Introduction: Recently the SingHypertension cluster-randomized controlled trial investigated integrating a multicomponent intervention (MCI) into Singapore public sector primary care clinics for patients with uncontrolled hypertension. MCI consisted of physician training in risk-based treatment, antihypertensive medication subsidies, nurse-delivered motivational conversations and telephone follow-ups. While MCI improved blood pressure control and cardiovascular disease (CVD) risk scores relative to usual care (UC), the cost-effectiveness of MCI is unknown. Aim: We evaluated the incremental cost-effectiveness of MCI over a ten-year period following the intervention, from Singapore’s health system perspective. Methods: We used a Markov model to simulate the risks and outcomes associated with heart attacks and strokes for a hypothetical cohort of patients based on the trial profile.
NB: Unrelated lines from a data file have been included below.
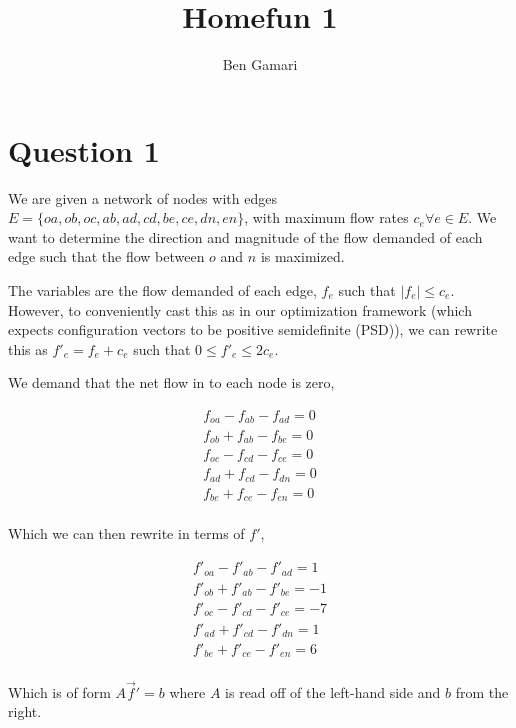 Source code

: \documentclass{article}
\title{Homefun 1}
\author{Ben Gamari}
\begin{document}
\maketitle

\section{Question 1}

We are given a network of nodes with edges $E = \{ oa, ob, oc, ab, ad, cd,
be, ce, dn, en \}$, with maximum flow rates $c_e \forall e \in E$. We want
to determine the direction and magnitude of the flow demanded of each
edge such that the flow between $o$ and $n$ is maximized.

The variables are the flow demanded of each edge, $f_e$ such that
$|f_e| \le c_e$. However, to conveniently cast this as in our
optimization framework (which expects configuration vectors to be
positive semidefinite (PSD)), we can rewrite this as $f'_e = f_e + c_e$ such
that $0 \le f'_e \le 2 c_e$.

We demand that the net flow in to each node is zero,

\begin{align*}
  f_{oa} - f_{ab} - f_{ad} = 0 \tag{node $a$} \\
  f_{ob} + f_{ab} - f_{be} = 0 \tag{node $b$} \\
  f_{oc} - f_{cd} - f_{ce} = 0 \tag{node $c$} \\
  f_{ad} + f_{cd} - f_{dn} = 0 \tag{node $d$} \\
  f_{be} + f_{ce} - f_{en} = 0 \tag{node $e$} \\
\end{align*}

Which we can then rewrite in terms of $f'$,

\begin{align*}
  f'_{oa} - f'_{ab} - f'_{ad} = 1  \tag{node $a$} \\
  f'_{ob} + f'_{ab} - f'_{be} = -1 \tag{node $b$} \\
  f'_{oc} - f'_{cd} - f'_{ce} = -7 \tag{node $c$} \\
  f'_{ad} + f'_{cd} - f'_{dn} = 1  \tag{node $d$} \\
  f'_{be} + f'_{ce} - f'_{en} = 6  \tag{node $e$} \\
\end{align*}

Which is of form $A \vec f' = b$ where $A$ is read off of the
left-hand side and $b$ from the right.
\end{document}
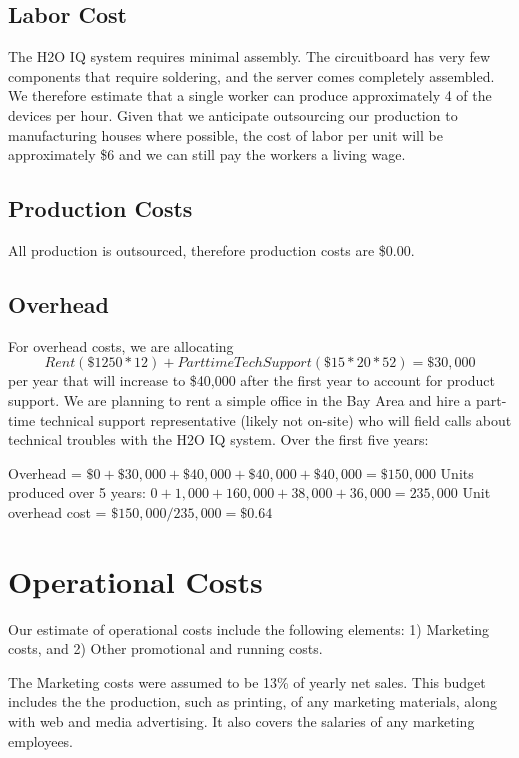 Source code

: \documentclass[11pt]{article}
\begin{document}
\subsection{Labor Cost}

The H2O IQ system requires minimal assembly.  The circuitboard has very few components that require soldering, and the server comes completely assembled.  We therefore estimate that a single worker can produce approximately 4 of the devices per hour.  Given that we anticipate outsourcing our production to manufacturing houses where possible, the cost of labor per unit will be approximately \$6 and we can still pay the workers a living wage.

\subsection{Production Costs}

All production is outsourced, therefore production costs are \$0.00.

\subsection{Overhead}

For overhead costs, we are allocating $$Rent (\$1250 * 12) + Part time Tech Support (\$15*20*52) = \$30,000$$ per year that will increase to \$40,000 after the first year to account for product support.  We are planning to rent a simple office in the Bay Area and hire a part-time technical support representative (likely not on-site) who will field calls about technical troubles with the H2O IQ system. Over the first five years:

Overhead = $\$0 + \$30,000 + \$40,000 + \$40,000 + \$40,000 = \$150,000$
Units produced over 5 years: $0 + 1,000 + 160,000 + 38,000 + 36,000 = 235,000$
Unit overhead cost = $\$150,000/235,000 = \$0.64$

\section{Operational Costs}

Our estimate of operational costs include the following elements: 1) Marketing costs, and 2) Other promotional and running costs.

The Marketing costs were assumed to be 13\% of yearly net sales. This budget includes the the production, such as printing, of any marketing materials, along with web and media advertising. It also covers the salaries of any marketing employees.
\end{document}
Costs included MCI administration and oversight, antihypertensive medications, consultations, diagnostics, and hospitalizations. Effectiveness was calculated in terms of disability-adjusted life years (DALYs) averted. Due to differences in outcomes by risk-group, we reported incremental cost effectiveness ratios (ICERs) separately for patients with low and high baseline risk of CVD, as well as an overall ICER. We also assessed the robustness of our results with deterministic and probabilistic sensitivity analyses. Results: Based on a willingness-to-pay threshold of USD 55,600 per DALY, MCI was incrementally cost-effective to UC for both low- (ICER: USD 35,700 per DALY averted) and high-risk patients (ICER: USD 55,500 per DALY averted), with a combined ICER of USD 45,400 per DALY averted. ICERs were most sensitive to the effectiveness of MCI; a reduction in QCVD TM 3 score of at least 0.56 for low-risk patients and 1.00 for high-risk patients was needed for cost-effectiveness. MCI had a 99% and 50% probability of being cost-effective for low- and high-risk patients respectively. Conclusions: MCI is likely cost-effective in reducing the incidence of heart attacks and strokes, especially for lower risk hypertensive patients. Wide-scale implementation of this intervention should be considered to improve blood pressure control in Singapore and beyond.